(Data records)

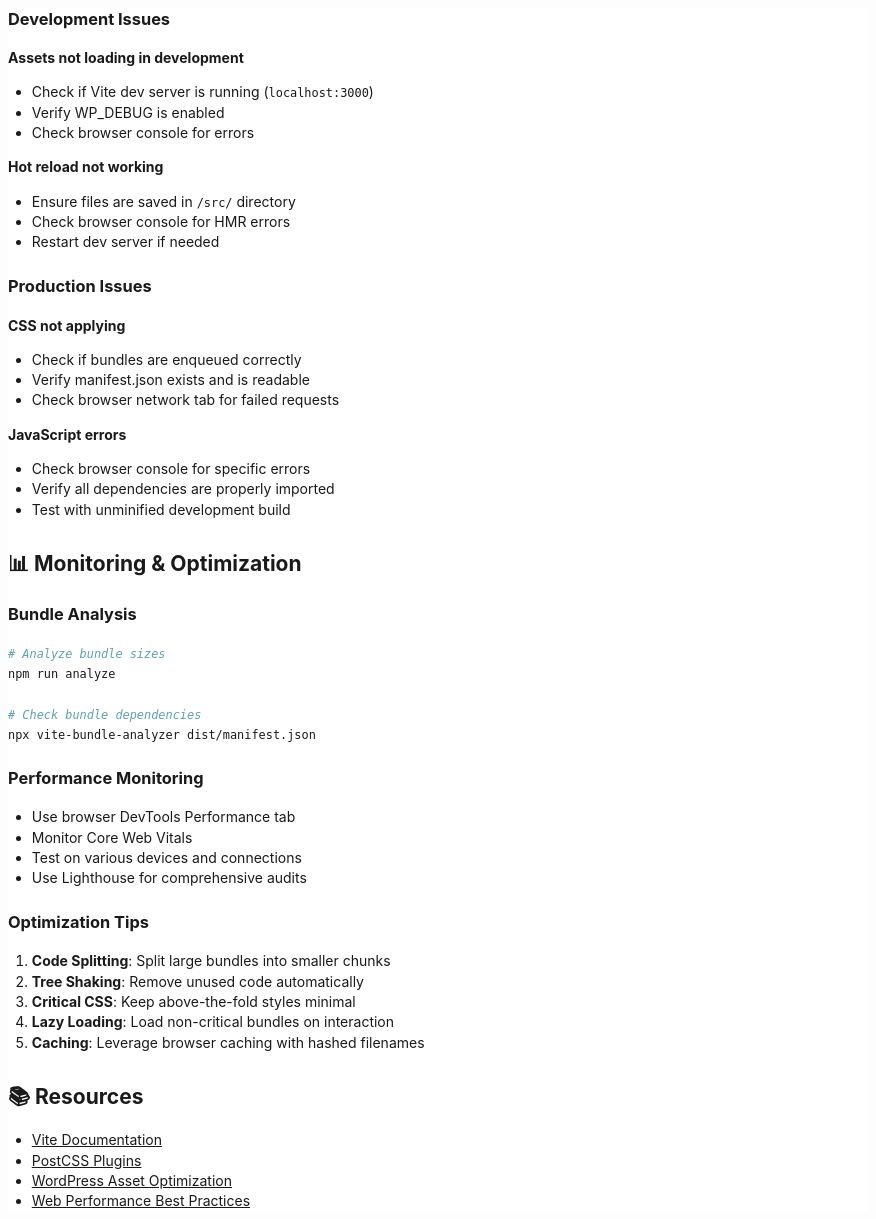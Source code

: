 ### Development Issues

**Assets not loading in development**
- Check if Vite dev server is running (`localhost:3000`)
- Verify WP_DEBUG is enabled
- Check browser console for errors

**Hot reload not working**
- Ensure files are saved in `/src/` directory
- Check browser console for HMR errors
- Restart dev server if needed

### Production Issues

**CSS not applying**
- Check if bundles are enqueued correctly
- Verify manifest.json exists and is readable
- Check browser network tab for failed requests

**JavaScript errors**
- Check browser console for specific errors
- Verify all dependencies are properly imported
- Test with unminified development build

## 📊 Monitoring & Optimization

### Bundle Analysis
```bash
# Analyze bundle sizes
npm run analyze

# Check bundle dependencies
npx vite-bundle-analyzer dist/manifest.json
```

### Performance Monitoring
- Use browser DevTools Performance tab
- Monitor Core Web Vitals
- Test on various devices and connections
- Use Lighthouse for comprehensive audits

### Optimization Tips
1. **Code Splitting**: Split large bundles into smaller chunks
2. **Tree Shaking**: Remove unused code automatically
3. **Critical CSS**: Keep above-the-fold styles minimal
4. **Lazy Loading**: Load non-critical bundles on interaction
5. **Caching**: Leverage browser caching with hashed filenames

## 📚 Resources

- [Vite Documentation](https://vitejs.dev/)
- [PostCSS Plugins](https://www.postcss.parts/)
- [WordPress Asset Optimization](https://developer.wordpress.org/themes/basics/including-css-javascript/)
- [Web Performance Best Practices](https://web.dev/performance/)

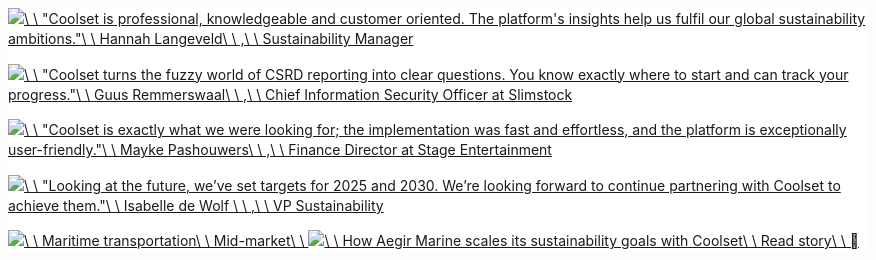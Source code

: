[![](https://cdn.prod.website-files.com/63c7e16529317f2df4140ec0/67fcb1fe6548a6f83c29d5ac_heineken.png)\\
\\
"Coolset is professional, knowledgeable and customer oriented. The platform's insights help us fulfil our global sustainability ambitions."\\
\\
Hannah Langeveld\\
\\
,\\
\\
Sustainability Manager](https://www.coolset.com/#)

[![](https://cdn.prod.website-files.com/63c7e16529317f2df4140ec0/67fcb25b5e6731101dd96718_slimstock.png)\\
\\
"Coolset turns the fuzzy world of CSRD reporting into clear questions. You know exactly where to start and can track your progress."\\
\\
Guus Remmerswaal\\
\\
,\\
\\
Chief Information Security Officer at Slimstock](https://www.coolset.com/#)

[![](https://cdn.prod.website-files.com/63c7e16529317f2df4140ec0/67fcb2e02bdd22752efbee58_stage.png)\\
\\
"Coolset is exactly what we were looking for; the implementation was fast and effortless, and the platform is exceptionally user-friendly."\\
\\
Mayke Pashouwers\\
\\
,\\
\\
Finance Director at Stage Entertainment](https://www.coolset.com/#)

[![](https://cdn.prod.website-files.com/63c7e16529317f2df4140ec0/64ba690ae0a94b766110e116_helloprint.webp)\\
\\
"Looking at the future, we’ve set targets for 2025 and 2030. We’re looking forward to continue partnering with Coolset to achieve them."\\
\\
Isabelle de Wolf \\
\\
,\\
\\
VP Sustainability](https://www.coolset.com/case-studies/helloprint)

[![](https://cdn.prod.website-files.com/63c7e16529317f2df4140ec0/67fc9b9d93365fff0af05acb_aegir-marine-on-dark.webp)\\
\\
Maritime transportation\\
\\
Mid-market\\
\\
![](https://cdn.prod.website-files.com/63c7e16529317f2df4140ec0/673e070db4e21abf98ba5349_rob-de-wit.webp)\\
\\
How Aegir Marine scales its sustainability goals with Coolset\\
\\
Read story\\
\\
](https://www.coolset.com/case-studies/aegir-marine)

(End Data records)

▸ **Problem description**
Each line from the first line of the records through the line containing "- [Vite Documentation](https://vitejs.dev/)" must be reproduced exactly, with both ends included and all pictures omitted; nothing else belongs in the answer.

▸ **Solution**
Source code

: ### Development Issues

**Assets not loading in development**
- Check if Vite dev server is running (`localhost:3000`)
- Verify WP_DEBUG is enabled
- Check browser console for errors

**Hot reload not working**
- Ensure files are saved in `/src/` directory
- Check browser console for HMR errors
- Restart dev server if needed

### Production Issues

**CSS not applying**
- Check if bundles are enqueued correctly
- Verify manifest.json exists and is readable
- Check browser network tab for failed requests

**JavaScript errors**
- Check browser console for specific errors
- Verify all dependencies are properly imported
- Test with unminified development build

## 📊 Monitoring & Optimization

### Bundle Analysis
```bash
# Analyze bundle sizes
npm run analyze

# Check bundle dependencies
npx vite-bundle-analyzer dist/manifest.json
```

### Performance Monitoring
- Use browser DevTools Performance tab
- Monitor Core Web Vitals
- Test on various devices and connections
- Use Lighthouse for comprehensive audits

### Optimization Tips
1. **Code Splitting**: Split large bundles into smaller chunks
2. **Tree Shaking**: Remove unused code automatically
3. **Critical CSS**: Keep above-the-fold styles minimal
4. **Lazy Loading**: Load non-critical bundles on interaction
5. **Caching**: Leverage browser caching with hashed filenames

## 📚 Resources

- [Vite Documentation](https://vitejs.dev/)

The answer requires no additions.